This article is part of our special Design section on making the environment a creative partner in designing beautiful homes.
Interior design, an art form vulnerable to the changing tastes of owners and the foibles of fabrics and wallpaper, is often valued only fleetingly or in hindsight. Several recent books capture this transience in the ghosts of an abandoned artisan community, the inspirations of a 20th-century maverick interior decorator, the rocking decks of floating houses, and the ever-evolving atmosphere of plant-filled rooms.
The prows of Viking ships and Scandinavian wildlife were among the favored motifs of a short-lived cooperative of artisans called Elverhoj (pronounced el-ver-hoy), founded in 1912 on the western banks of the Hudson River, just north of Newburgh , NY “Elverhoj: The Arts and Crafts Colony at Milton-on-Hudson” (Black dome press$35,218pp), by scholars William B. Rhoads and Leslie Melvin, is the first in-depth study of this ambitious, long-forgotten endeavor.
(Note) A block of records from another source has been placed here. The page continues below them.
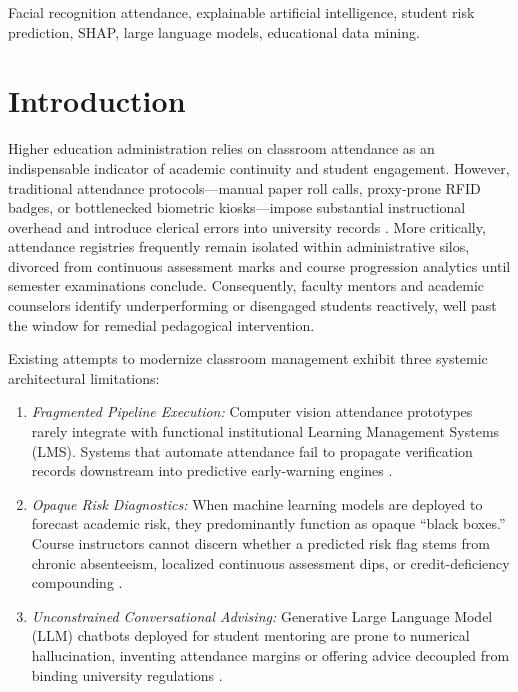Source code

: \documentclass[conference]{IEEEtran}
\begin{document}
\begin{IEEEkeywords}
Facial recognition attendance, explainable artificial intelligence, student risk prediction, SHAP, large language models, educational data mining.
\end{IEEEkeywords}

\section{Introduction}
Higher education administration relies on classroom attendance as an indispensable indicator of academic continuity and student engagement. However, traditional attendance protocols—manual paper roll calls, proxy-prone RFID badges, or bottlenecked biometric kiosks—impose substantial instructional overhead and introduce clerical errors into university records \cite{gardner2018student}. More critically, attendance registries frequently remain isolated within administrative silos, divorced from continuous assessment marks and course progression analytics until semester examinations conclude. Consequently, faculty mentors and academic counselors identify underperforming or disengaged students reactively, well past the window for remedial pedagogical intervention.

Existing attempts to modernize classroom management exhibit three systemic architectural limitations:
\begin{enumerate}
    \item \textit{Fragmented Pipeline Execution:} Computer vision attendance prototypes rarely integrate with functional institutional Learning Management Systems (LMS). Systems that automate attendance fail to propagate verification records downstream into predictive early-warning engines \cite{barata2023predicting}.
    \item \textit{Opaque Risk Diagnostics:} When machine learning models are deployed to forecast academic risk, they predominantly function as opaque ``black boxes.'' Course instructors cannot discern whether a predicted risk flag stems from chronic absenteeism, localized continuous assessment dips, or credit-deficiency compounding \cite{lundberg2017unified}.
    \item \textit{Unconstrained Conversational Advising:} Generative Large Language Model (LLM) chatbots deployed for student mentoring are prone to numerical hallucination, inventing attendance margins or offering advice decoupled from binding university regulations \cite{lee2024exploring}.
\end{enumerate}
\end{document}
Under the leadership of Anders H. Andersen, a Danish immigrant, the residents of Elverhoj built themselves dilapidated cottages and offered items such as brassware, silver cutlery, opal-studded jewelry, leather book bindings, and textiles. They decorated chandeliers with dragon heads, molded oak leaves and thick petals on metal teapots and inkwells, and wove portraits of polar bears into tapestries. Ruins of the colony’s buildings can be found in the woods, and among the poignantly preserved archival material is Mr. Andersen’s 1930s sketch, when bankruptcy was looming, of a trio of dagger-wielding creditor trolls.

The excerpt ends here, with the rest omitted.